Setting partial derivatives to zero yields the closed-form solutions

\[ \hat{\beta}_1 = \frac{\sum_{i=1}^{n}(x_i - \bar{x})(y_i - \bar{y})}{\sum_{i=1}^{n}(x_i - \bar{x})^2} \]
\[ \hat{\beta}_0 = \bar{y} - \hat{\beta}_1 \bar{x} \]

where \(\bar{x}\) and \(\bar{y}\) are the sample means of \(x\) and \(y\) respectively.

Coefficient of Determination

The coefficient of determination \(R^2\) measures the proportion of variance in \(y\) that the linear model explains. It is defined as

\[ R^2 = 1 - \frac{\text{SS}_{\text{res}}}{\text{SS}_{\text{tot}}} = 1 - \frac{\sum_{i=1}^{n}(y_i - \hat{y}_i)^2}{\sum_{i=1}^{n}(y_i - \bar{y})^2} \]

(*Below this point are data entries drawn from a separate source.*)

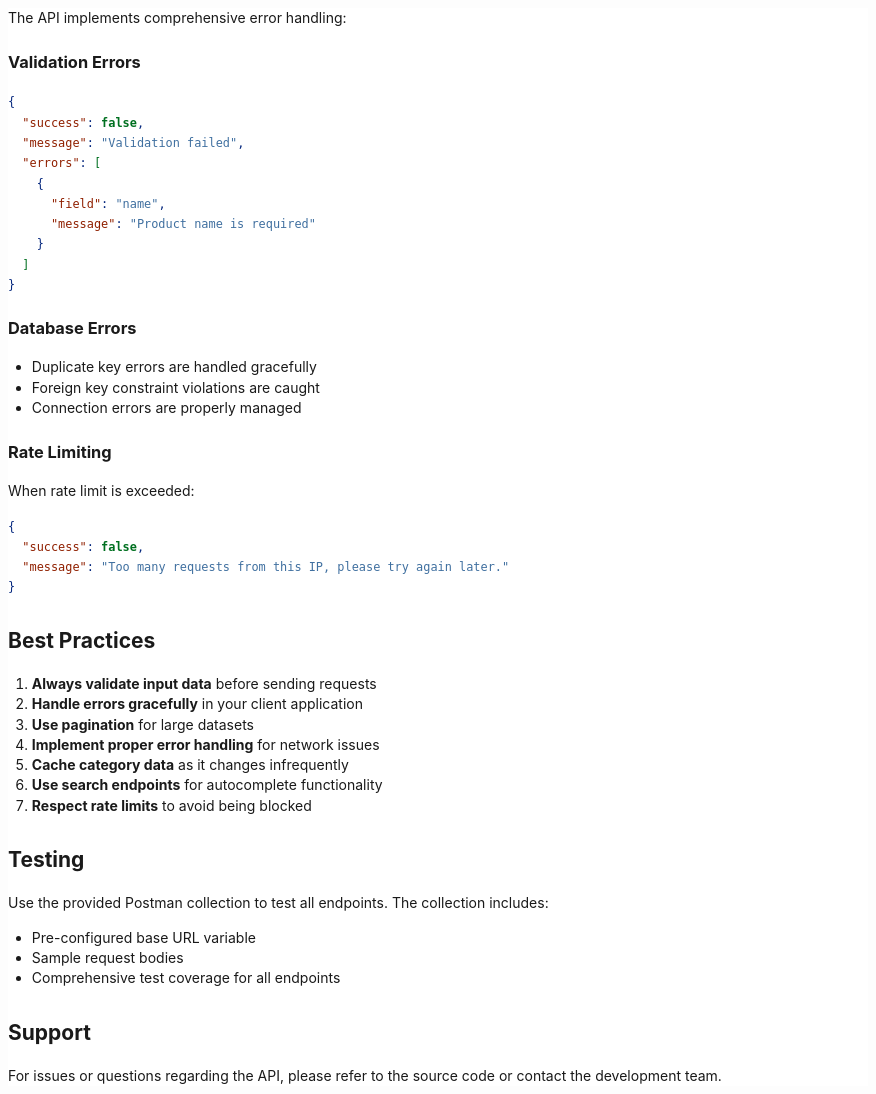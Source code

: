 The API implements comprehensive error handling:

### Validation Errors
```json
{
  "success": false,
  "message": "Validation failed",
  "errors": [
    {
      "field": "name",
      "message": "Product name is required"
    }
  ]
}
```

### Database Errors
- Duplicate key errors are handled gracefully
- Foreign key constraint violations are caught
- Connection errors are properly managed

### Rate Limiting
When rate limit is exceeded:
```json
{
  "success": false,
  "message": "Too many requests from this IP, please try again later."
}
```

## Best Practices

1. **Always validate input data** before sending requests
2. **Handle errors gracefully** in your client application
3. **Use pagination** for large datasets
4. **Implement proper error handling** for network issues
5. **Cache category data** as it changes infrequently
6. **Use search endpoints** for autocomplete functionality
7. **Respect rate limits** to avoid being blocked

## Testing

Use the provided Postman collection to test all endpoints. The collection includes:
- Pre-configured base URL variable
- Sample request bodies
- Comprehensive test coverage for all endpoints

## Support

For issues or questions regarding the API, please refer to the source code or contact the development team.

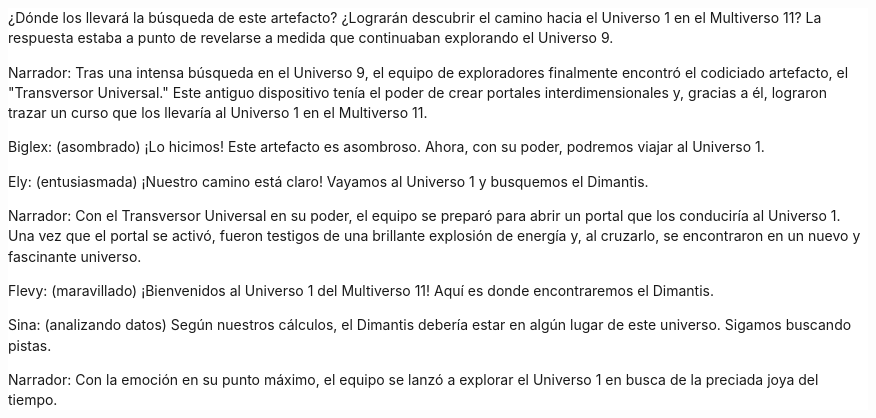 ¿Dónde los llevará la búsqueda de este artefacto? ¿Lograrán descubrir el camino hacia el Universo 1 en el Multiverso 11? La respuesta estaba a punto de revelarse a medida que continuaban explorando el Universo 9\.

Narrador: Tras una intensa búsqueda en el Universo 9, el equipo de exploradores finalmente encontró el codiciado artefacto, el "Transversor Universal." Este antiguo dispositivo tenía el poder de crear portales interdimensionales y, gracias a él, lograron trazar un curso que los llevaría al Universo 1 en el Multiverso 11\.

Biglex: (asombrado) ¡Lo hicimos\! Este artefacto es asombroso. Ahora, con su poder, podremos viajar al Universo 1\.

Ely: (entusiasmada) ¡Nuestro camino está claro\! Vayamos al Universo 1 y busquemos el Dimantis.

Narrador: Con el Transversor Universal en su poder, el equipo se preparó para abrir un portal que los conduciría al Universo 1\. Una vez que el portal se activó, fueron testigos de una brillante explosión de energía y, al cruzarlo, se encontraron en un nuevo y fascinante universo.

Flevy: (maravillado) ¡Bienvenidos al Universo 1 del Multiverso 11\! Aquí es donde encontraremos el Dimantis.

Sina: (analizando datos) Según nuestros cálculos, el Dimantis debería estar en algún lugar de este universo. Sigamos buscando pistas.

Narrador: Con la emoción en su punto máximo, el equipo se lanzó a explorar el Universo 1 en busca de la preciada joya del tiempo.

An \(R^2\) value near 1 indicates that the line captures most of the variability, while a value near 0 indicates a poor fit. In simple linear regression, \(R^2 = r^2\) where \(r\) is the Pearson correlation coefficient.

Hypothesis Test for the Slope

To test whether the predictor \(x\) has a statistically significant linear relationship with \(y\), we test

\[ H_0: \beta_1 = 0 \quad \text{vs} \quad H_1: \beta_1 \neq 0 \]

The test statistic is

\[ t = \frac{\hat{\beta}_1}{\text{SE}(\hat{\beta}_1)} \]

where the standard error of the slope is

\[ \text{SE}(\hat{\beta}_1) = \sqrt{\frac{\hat{\sigma}^2}{\sum_{i=1}^{n}(x_i - \bar{x})^2}} \]

and \(\hat{\sigma}^2 = \frac{1}{n-2}\sum_{i=1}^{n}(y_i - \hat{y}_i)^2\) is the residual variance estimator. Under \(H_0\), \(t\) follows a \(t\)-distribution with \(n - 2\) degrees of freedom.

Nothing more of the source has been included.